Gems in Jewelry, Technology and Industry
When we think of gems and precious stones our thoughts immediately turn to lavish jewelry; an extravagant stone worn on an iconic broach, a pair of priceless earrings, or a famous ring. Today gems are sought after for their beauty, mined, cut and cultured everywhere possible, and by skilled person who dedicate their life to gemology. Expensive and famous stones are bought and sold in auction houses across the world and fetch incredible prices, with more historic stones on display in museums and exhibitions for all to see, baring stories of curses, love and betrayal.
As well as being sought after for their beauty, gems have also been used for their healing powers, believed to be able to help cure certain diseases and illnesses, and having effects on our health and wellbeing. Though many regard this as simply a romantic superstition, gems are still used today in alternative health treatments and therapies for their effects on the body and mind.
However, the importance, uses and admiration of some of the harder gemstones such as sapphire, diamond and ruby, goes far beyond their aesthetic beauty or mythical powers, with many of these gems having a vital role in industry and playing a part in modern technology.
Diamonds may be considered a girl's best friend for their immense beauty and modern symbol of wealth and success, with certain colored diamonds being amongst the rarest and most valuable gemstones on the planet, but they also held in high regard in certain industries due to their incredible hardness and resilience.
Diamonds are one of the toughest materials known to man, with an incredible tolerance to heat and a durability which makes them almost indestructible. The natural strength of diamond makes it perfect for many process and technologies in industry including high powered lasers, drilling, cutting and even polishing.
Diamonds are known to produces extremely accurate rays of light, making them ideal for use in high quality laser equipment, particularly surgical lasers which demand extreme perfection, precision and durability.
In drilling, diamonds are commonly used as the tip of the drill, especially in drills where a high level of heat will be reached. Other cutting tools such as high powered saws and knives often use diamond teeth, having the ability to cut through tough materials such as slate, stone, granite and marble. Diamond is also used to cut glass, and often the preferred blade or tip for more precision cuts when engraving.

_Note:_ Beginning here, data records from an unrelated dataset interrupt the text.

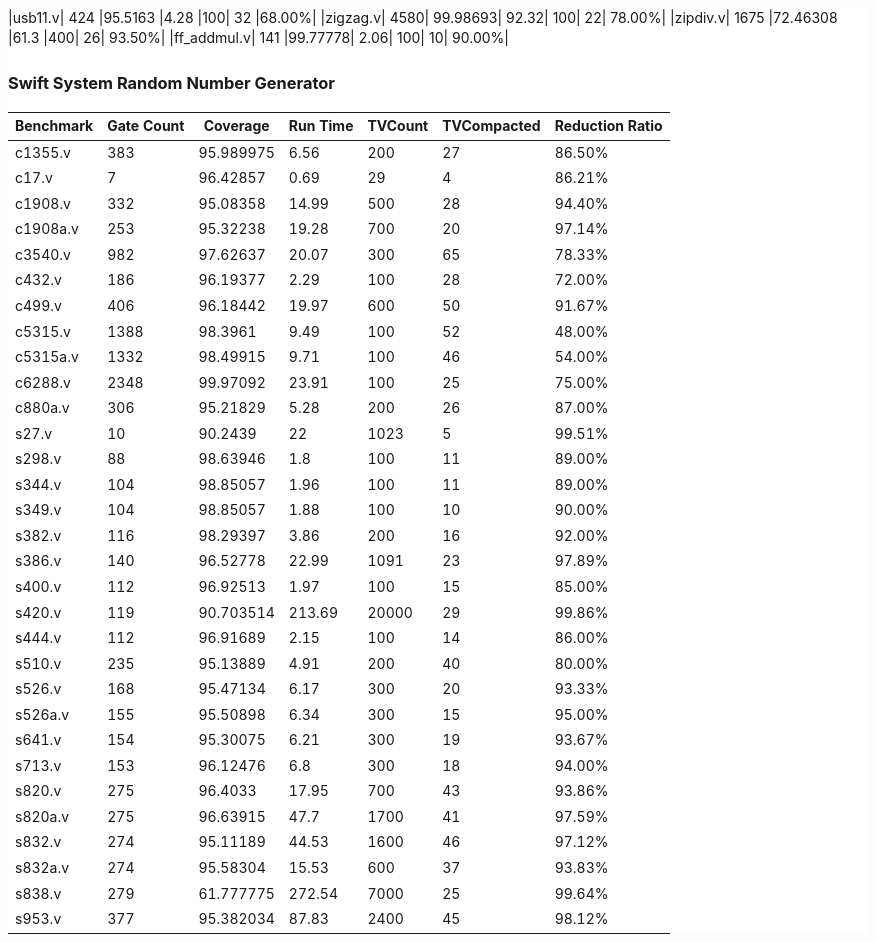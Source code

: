 |usb11.v|	424	|95.5163	|4.28	|100|	32	|68.00%|
|zigzag.v|	4580|	99.98693|	92.32|	100|	22|	78.00%|
|zipdiv.v|	1675	|72.46308	|61.3	|400|	26|	93.50%|
|ff_addmul.v|	141	|99.77778|	2.06|	100|	10|	90.00%|

### Swift System Random Number Generator
| Benchmark | Gate Count | Coverage | Run Time  | TVCount  | TVCompacted | Reduction Ratio  |
|---|---|---|---|---|---|---|
|c1355.v|	383	|95.989975|	6.56|	200|	27|	86.50%|
|c17.v|	7|	96.42857	|0.69	|29|	4	|86.21%|
|c1908.v|	332|	95.08358|	14.99|	500|	28	|94.40%|
|c1908a.v	|253	|95.32238|	19.28	|700	|20|	97.14%|
|c3540.v|	982|	97.62637|	20.07|	300|	65|	78.33%|
|c432.v|	186|	96.19377|	2.29|	100|	28|	72.00%|
|c499.v|	406| 96.18442|	19.97|	600|	50|	91.67%|
|c5315.v	|1388	|98.3961|	9.49|	100|	52|	48.00%|
|c5315a.v|	1332|	98.49915|	9.71|	100|	46|	54.00%|
|c6288.v	|2348|	99.97092|	23.91	|100|	25|	75.00%|
|c880a.v	|306	|95.21829	|5.28|	200|	26	|87.00%|
|s27.v|	10|	90.2439|	22|	1023|	5	|99.51%|
|s298.v|	88|	98.63946|	1.8	|100	|11	|89.00%|
|s344.v|	104|	98.85057|	1.96|	100	|11	|89.00%|
|s349.v|	104|	98.85057|	1.88|	100|	10|	90.00%|
|s382.v|	116	|98.29397|	3.86|	200|	16	|92.00%|
|s386.v|	140|	96.52778|	22.99|	1091|	23|	97.89%|
|s400.v|	112|	96.92513	|1.97|	100|	15	|85.00%|
|s420.v|	119|	90.703514|	213.69	|20000|	29	|99.86%|
|s444.v|	112|	96.91689|	2.15|	100|	14|	86.00%|
|s510.v|	235	|95.13889	|4.91	|200	|40	|80.00%|
|s526.v|	168|	95.47134|	6.17|	300|	20	|93.33%|
|s526a.v|	155	|95.50898|	6.34|	300|	15	|95.00%|
|s641.v|	154|	95.30075|	6.21|	300|	19	|93.67%|
|s713.v|	153|	96.12476|	6.8|	300|	18|	94.00%|
|s820.v|	275|	96.4033|	17.95|	700|	43|	93.86%|
|s820a.v|	275	|96.63915	|47.7	|1700	|41	|97.59%|
|s832.v|	274|	95.11189|	44.53|	1600|	46	|97.12%|
|s832a.v|	274|	95.58304|	15.53|	600|	37|	93.83%|
|s838.v|	279|	61.777775|	272.54|	7000|	25|	99.64%|
|s953.v	|377	|95.382034|	87.83|	2400|	45|	98.12%|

When diamond is crushed into a powder, or even a paste, it can be used to finely polish particularly hard surfaces, and it is not uncommon for diamonds to be used in polishing other gems and highly valued precious stones. Fortunately synthetic diamonds are of a high enough quality to complete many of these tasks, leaving the more exquisite stones to the fashion and beauty industry.
The brilliant blue sapphires of Myanmar and Kashmir are world renown for their stunningly intense and velvety appearance. Through the ages sapphire has been seen as a symbol of sincerity and loyalty, believed to bring their owners great peace and wisdom. In ancient times star sapphire was worn to protect travelers and adventures, even believing it could protect against evil spirits.
Today, synthetic sapphires can be found being used in more practical ways, as a key part in various machines, technologies and industrial processes, including complex circuit boards and high frequency lasers. Sapphire has the ability to form electrical insulations without the risk of overheating, making it perfect for technologies which demand high heat conductivity and low electrical conductivity. Sapphire can be commonly found in circuits used in cell phones, CB radios, and even out towards the stars, used in hi-tech satellite communication systems.
Sapphires are also made into something called as sapphire glass, known for its strength, durability and resistance to scratches. Windows made of sapphire glass can be found in military vehicles or in the visors of body armor and industrial suits. Sapphire glass is also commonly used in high pressured chambers, in the barcode scanners at your local supermarket, and on the faces of more expensive watches.
Rubies have long been a favorite amongst the rich and famous, often fetching extravagant prices at auction and being worn by iconic figures such as Elizabeth Taylor and Jaqueline Kennedy, as well as numerous members of royalty and nobility around the world, and commonly used to celebrate 15th and 40th year wedding anniversaries in Western culture.
In industry, ruby is famous for being used in the first lasers. Ruby continues to be used in lasers today, although as with diamonds, synthetic rubies are now able to do the same job as the more valuable natural ruby. Rubies produce the common red light laser beams which we see in supermarket scanners and laser pointers. Ruby is also incredibly hard and plays a part in the mechanics of certain clocks and machine parts which need a great durability.